From the entries below, tally the lines with "editor" in them and reply with that figure only.

** MATERIAL FOR THIS TASK **
● ● ● ● ● ● ●

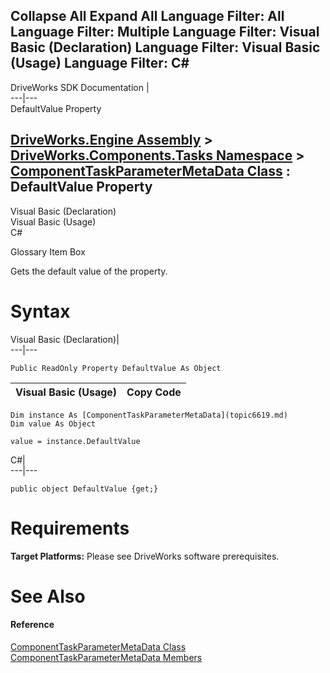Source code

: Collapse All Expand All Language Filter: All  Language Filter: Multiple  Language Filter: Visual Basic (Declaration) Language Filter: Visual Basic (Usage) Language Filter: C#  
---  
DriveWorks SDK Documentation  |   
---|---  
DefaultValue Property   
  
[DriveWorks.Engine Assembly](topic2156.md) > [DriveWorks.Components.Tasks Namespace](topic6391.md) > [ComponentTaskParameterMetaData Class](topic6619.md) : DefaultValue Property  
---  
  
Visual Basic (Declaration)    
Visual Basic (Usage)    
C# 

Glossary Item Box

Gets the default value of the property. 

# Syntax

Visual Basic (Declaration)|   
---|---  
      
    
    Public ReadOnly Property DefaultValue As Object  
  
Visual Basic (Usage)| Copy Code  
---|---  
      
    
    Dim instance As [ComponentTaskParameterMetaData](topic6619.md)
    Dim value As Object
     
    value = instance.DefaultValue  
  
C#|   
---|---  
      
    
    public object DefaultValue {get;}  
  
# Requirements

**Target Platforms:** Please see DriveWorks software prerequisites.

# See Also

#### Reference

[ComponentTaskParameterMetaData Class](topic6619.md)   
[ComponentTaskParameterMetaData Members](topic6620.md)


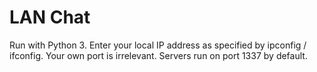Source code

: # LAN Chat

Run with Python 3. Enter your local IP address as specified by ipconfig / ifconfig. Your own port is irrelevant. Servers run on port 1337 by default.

● ● ● ● ● ● ●

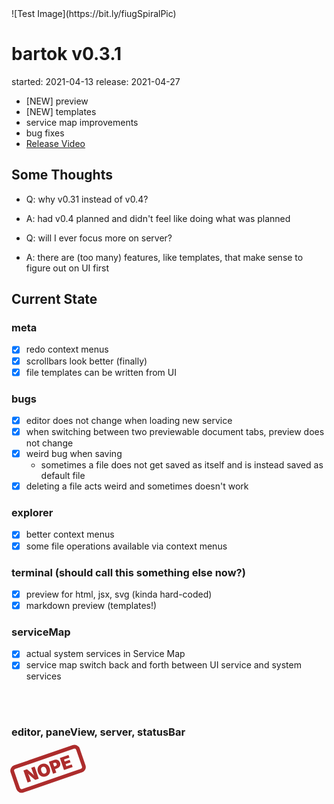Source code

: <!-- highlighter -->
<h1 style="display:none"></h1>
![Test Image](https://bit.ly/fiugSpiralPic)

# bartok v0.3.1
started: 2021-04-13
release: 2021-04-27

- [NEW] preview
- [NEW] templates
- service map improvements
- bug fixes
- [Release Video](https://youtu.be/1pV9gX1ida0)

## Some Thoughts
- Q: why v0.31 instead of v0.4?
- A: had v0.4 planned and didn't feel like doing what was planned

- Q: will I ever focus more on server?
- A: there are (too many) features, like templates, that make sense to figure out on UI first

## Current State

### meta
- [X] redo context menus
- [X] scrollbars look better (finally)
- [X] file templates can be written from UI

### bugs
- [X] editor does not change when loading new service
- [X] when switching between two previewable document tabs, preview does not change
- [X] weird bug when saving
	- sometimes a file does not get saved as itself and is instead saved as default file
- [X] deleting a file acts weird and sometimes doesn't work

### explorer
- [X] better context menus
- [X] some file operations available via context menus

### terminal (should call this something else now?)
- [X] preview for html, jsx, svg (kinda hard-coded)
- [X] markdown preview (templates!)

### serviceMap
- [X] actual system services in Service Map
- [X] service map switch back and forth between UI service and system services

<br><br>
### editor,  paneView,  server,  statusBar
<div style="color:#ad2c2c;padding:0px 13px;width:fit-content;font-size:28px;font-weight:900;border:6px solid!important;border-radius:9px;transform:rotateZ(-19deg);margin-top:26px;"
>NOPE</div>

● ● ● ● ● ● ●

** RESPONSE BOX **
2